Mesure 3 : Accompagner professionnellement

Il importe que les femmes contraintes de démissionner de leur emploi, suite à un changement de domicile du fait du conjoint violent, puissent bénéficier du chômage involontaire. Dans ce cadre, la démission serait reconnue « légitime » et ouvrirait droit à une indemnisation par les ASSEDIC, après fourniture du récépissé du dépôt de plainte auprès du procureur de la République, conformément au dispositif mis en oeuvre en janvier 2001 pour les cas de harcèlement sexuel. Les partenaires sociaux, seuls habilités à négocier la convention d'assurance chômage, seront saisis prochainement.

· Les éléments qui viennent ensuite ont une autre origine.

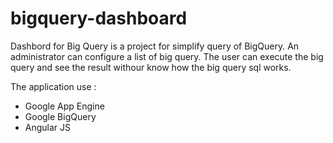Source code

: bigquery-dashboard
==================

Dashbord for Big Query is a project for simplify query of BigQuery.
An administrator can configure a list of big query. The user can execute the big query and see the result withour know how the big query sql works.

The application use :
- Google App Engine
- Google BigQuery
- Angular JS
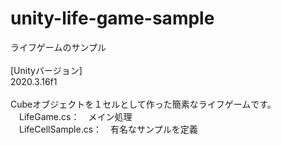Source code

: # unity-life-game-sample
ライフゲームのサンプル<br>
<br>
[Unityバージョン]<br>
2020.3.16f1<br>
<br>
Cubeオブジェクトを１セルとして作った簡素なライフゲームです。<br>
　LifeGame.cs：　メイン処理<br>
　LifeCellSample.cs：　有名なサンプルを定義<br>
<br>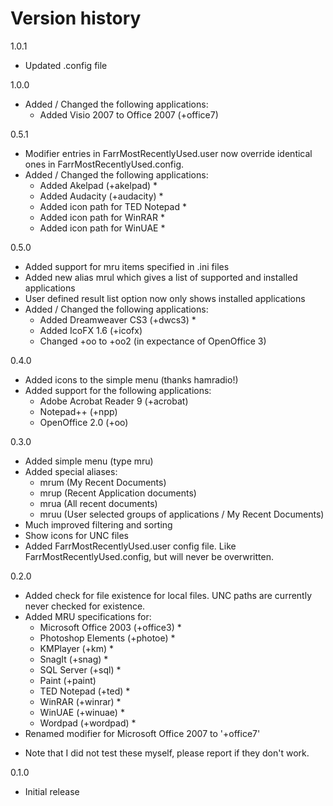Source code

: # Version history

1.0.1
- Updated .config file

1.0.0
- Added / Changed the following applications:
  - Added Visio 2007 to Office 2007 (+office7)

0.5.1
- Modifier entries in FarrMostRecentlyUsed.user now override identical ones in FarrMostRecentlyUsed.config.
- Added / Changed the following applications:
  - Added Akelpad (+akelpad) *
  - Added Audacity (+audacity) *
  - Added icon path for TED Notepad *
  - Added icon path for WinRAR *
  - Added icon path for WinUAE *

0.5.0
- Added support for mru items specified in .ini files
- Added new alias mrul which gives a list of supported and installed applications
- User defined result list option now only shows installed applications
- Added / Changed the following applications:
  - Added Dreamweaver CS3 (+dwcs3) *
  - Added IcoFX 1.6 (+icofx)
  - Changed +oo to +oo2 (in expectance of OpenOffice 3)

0.4.0
- Added icons to the simple menu (thanks hamradio!)
- Added support for the following applications:
  - Adobe Acrobat Reader 9 (+acrobat)
  - Notepad++ (+npp)
  - OpenOffice 2.0 (+oo)

0.3.0
- Added simple menu (type mru)
- Added special aliases:
  - mrum (My Recent Documents)
  - mrup (Recent Application documents)
  - mrua (All recent documents)
  - mruu (User selected groups of applications / My Recent Documents)
- Much improved filtering and sorting
- Show icons for UNC files
- Added FarrMostRecentlyUsed.user config file. Like FarrMostRecentlyUsed.config, but will never be overwritten.

0.2.0
- Added check for file existence for local files. UNC paths are currently never checked for existence.
- Added MRU specifications for:
  - Microsoft Office 2003 (+office3) *
  - Photoshop Elements (+photoe) *
  - KMPlayer (+km) *
  - SnagIt (+snag) *
  - SQL Server (+sql) *
  - Paint (+paint)
  - TED Notepad (+ted) *
  - WinRAR (+winrar) *
  - WinUAE (+winuae) *
  - Wordpad (+wordpad) *
- Renamed modifier for Microsoft Office 2007 to '+office7' 

* Note that I did not test these myself, please report if they don't work.

0.1.0
- Initial release
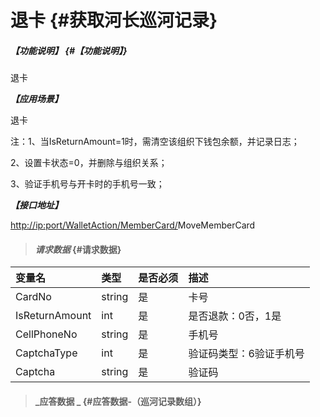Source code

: # 退卡 {#获取河长巡河记录}

##### _【功能说明】_ {#【功能说明】}

退卡

_**【应用场景】**_

退卡

注：1、当IsReturnAmount=1时，需清空该组织下钱包余额，并记录日志；

2、设置卡状态=0，并删除与组织关系；

3、验证手机号与开卡时的手机号一致；

_**【接口地址】**_

[http://ip:port/WalletAction/MemberCard/](http://ip:port/HMQuery/PatrolRiver/GetPatrolRivers)MoveMemberCard

> #### _请求数据_ {#请求数据}

| 变量名 | 类型 | 是否必须 | 描述 |
| :--- | :--- | :--- | :--- |
| CardNo | string | 是 | 卡号 |
| IsReturnAmount | int | 是 | 是否退款：0否，1是 |
| CellPhoneNo | string | 是 | 手机号 |
| CaptchaType | int | 是 | 验证码类型：6验证手机号 |
| Captcha | string | 是 | 验证码 |

> #### _应答数据 _ {#应答数据-（巡河记录数组）}



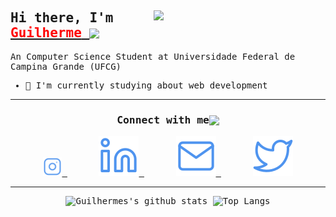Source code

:<div>
  <samp>
  <img align="right" src="https://raw.githubusercontent.com/JGuilhermeCoelho/JGuilhermeCoelho/master/assets/JGuilherme_octocat.png" width="275" />

  <h2>Hi there, I'm <a href="https://jguilhermecoelho.github.io"> <font color="red">Guilherme</font>
  </a><img align="center" src="https://raw.githubusercontent.com/JGuilhermeCoelho/JGuilhermeCoelho/master/assets/Hello.gif" height="33px"/></h2>

  An Computer Science Student at Universidade Federal de Campina Grande (UFCG)

  * :seedling: I'm currently studying about web development

  <hr>
<div>

<div align="center">
  <h3 align="center">Connect with me<img align="center" src="https://raw.githubusercontent.com/JGuilhermeCoelho/JGuilhermeCoelho/master/assets/Handshake.gif" height="33px" /></h3>

<a href="https://www.instagram.com/j.guilherme.coelho/">
  <img height="30" src="./assets/social/instagram.svg" />
</a>
&nbsp;&nbsp;&nbsp;&nbsp;&nbsp;
<a href="https://www.linkedin.com/in/j-guilherme-coelho/">
<img heigh="24"
  src="./assets/social/linkedin.svg"/>
</a>
&nbsp;&nbsp;&nbsp;&nbsp;&nbsp;
<a href="mailto:joseguilhermecoelhooliveira@gmail.com">
<img heigh="24"
  src="./assets/social/mail.svg"/>
</a>
&nbsp;&nbsp;&nbsp;&nbsp;&nbsp;
<a href="https://twitter.com/guilhermecoelo">
<img heigh="24"
  src="./assets/social/twitter.svg"/>
</a>

<br>

<hr>

<img
  alt="Guilhermes's github stats"
  src="https://github-readme-stats.vercel.app/api?username=jguilhermecoelho&show_icons=true&hide=stars&count_private=true"/>
<img
  alt="Top Langs"
  src="https://github-readme-stats.vercel.app/api/top-langs/?username=JGuilhermeCoelho&layout=compact"/>

</div>

</div>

Pour faciliter la reprise d'un emploi, un accès prioritaire aux mesures pour l'emploi et la formation professionnelle, prescrites par les ALE, sera assuré aux femmes victimes de violences, indépendamment des conditions d'âge ou d'ancienneté. Le principe d'accès prioritaire aux mesures de formation professionnelle, dont les critères sont définis par les conseils régionaux, est également retenu.

Mesure 4 : Faciliter l'accès des femmes à la justice et assurer leur protection

En partenariat avec le ministère de la justice, deux objectifs prioritaires se dégagent :

- Renforcer l'information et la sécurité des victimes et les protéger des risques de récidive, l'éloignement du domicile commun sera inscrit dans les obligations du contrôle judiciaire. Les systèmes de téléassistance auxquels peuvent recourir les victimes de violence feront l'objet d'une mesure d'information systématique auprès des femmes victimes.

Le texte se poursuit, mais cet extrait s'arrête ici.